* **Exercise prompt**: Within the records below, find each line with the word "tensão" and copy it out.

* **Data records**:
-------

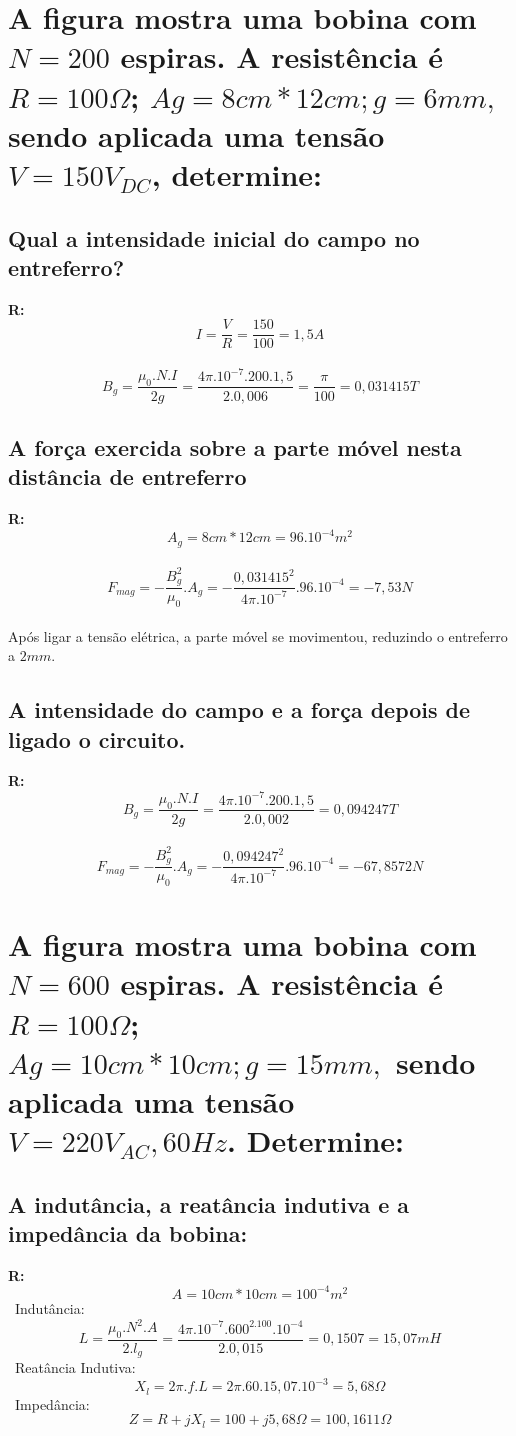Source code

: \documentclass{article}
\begin{document}
\section{A figura mostra uma bobina com \(N=200\) espiras. A resistência é \(R=100\Omega\); \(Ag=8cm*12cm; g= 6mm,\) sendo aplicada uma tensão \(V=150V_{DC}\), determine:}

\subsection{Qual a intensidade inicial do campo no entreferro?}
\textbf{R:}
\[I=\frac{V}{R} = \frac{150}{100} = 1,5A\]\
\[B_{g}=\frac{\mu_{0}.N.I}{2g} = \frac{4\pi.10^{-7}.200.1,5}{2.0,006} = \frac{\pi}{100} = 0,031415T\]

\subsection{A força exercida sobre a parte móvel nesta distância de entreferro}
\textbf{R:}
\[A_{g}=8cm*12cm = 96.10^{-4}m^2\]\
\[F_{mag} = -\frac{B_{g}^{2}}{\mu_{0}}.A_{g} = -\frac{0,031415^2}{4\pi.10^{-7}}.96.10^{-4} = - 7,53N\]\\
Após ligar a tensão elétrica, a parte móvel se movimentou, reduzindo o entreferro a \(2mm\).

\subsection{A intensidade do campo e a força depois de ligado o circuito.}
\textbf{R:}
\[B_{g}=\frac{\mu_{0}.N.I}{2g} = \frac{4\pi.10^{-7}.200.1,5}{2.0,002} = 0,094247T\]\
\[F_{mag} = -\frac{B_{g}^{2}}{\mu_{0}}.A_{g} = -\frac{0,094247^2}{4\pi.10^{-7}}.96.10^{-4} = -67,8572N \]

\section{A figura mostra uma bobina com \(N=600\) espiras. A resistência é \(R=100\Omega\); \(Ag=10cm*10cm; g= 15mm,\) sendo aplicada uma tensão \(V=220V_{AC}, 60Hz\). Determine:}

\subsection{A indutância, a reatância indutiva e a impedância da bobina:}
\textbf{R:}
\[A=10cm*10cm = 100^{-4}m^2\]\
Indutância: \[L=\frac{\mu_{0}.N^2.A}{2.l_g} = \frac{4\pi.10^{-7}.600^2.100.10^{-4}}{2.0,015} = 0,1507 = 15,07mH\]\
Reatância Indutiva: \[X_l=2\pi.f.L = 2\pi.60.15,07.10^{-3} = 5,68\Omega\]\
Impedância: \[Z = R + jX_l = 100 + j5,68\Omega = 100,1611\Omega\] 
\end{document}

-------

* **Reply to the task**:
\section{A figura mostra uma bobina com \(N=200\) espiras. A resistência é \(R=100\Omega\); \(Ag=8cm*12cm; g= 6mm,\) sendo aplicada uma tensão \(V=150V_{DC}\), determine:}
Após ligar a tensão elétrica, a parte móvel se movimentou, reduzindo o entreferro a \(2mm\).
\section{A figura mostra uma bobina com \(N=600\) espiras. A resistência é \(R=100\Omega\); \(Ag=10cm*10cm; g= 15mm,\) sendo aplicada uma tensão \(V=220V_{AC}, 60Hz\). Determine:}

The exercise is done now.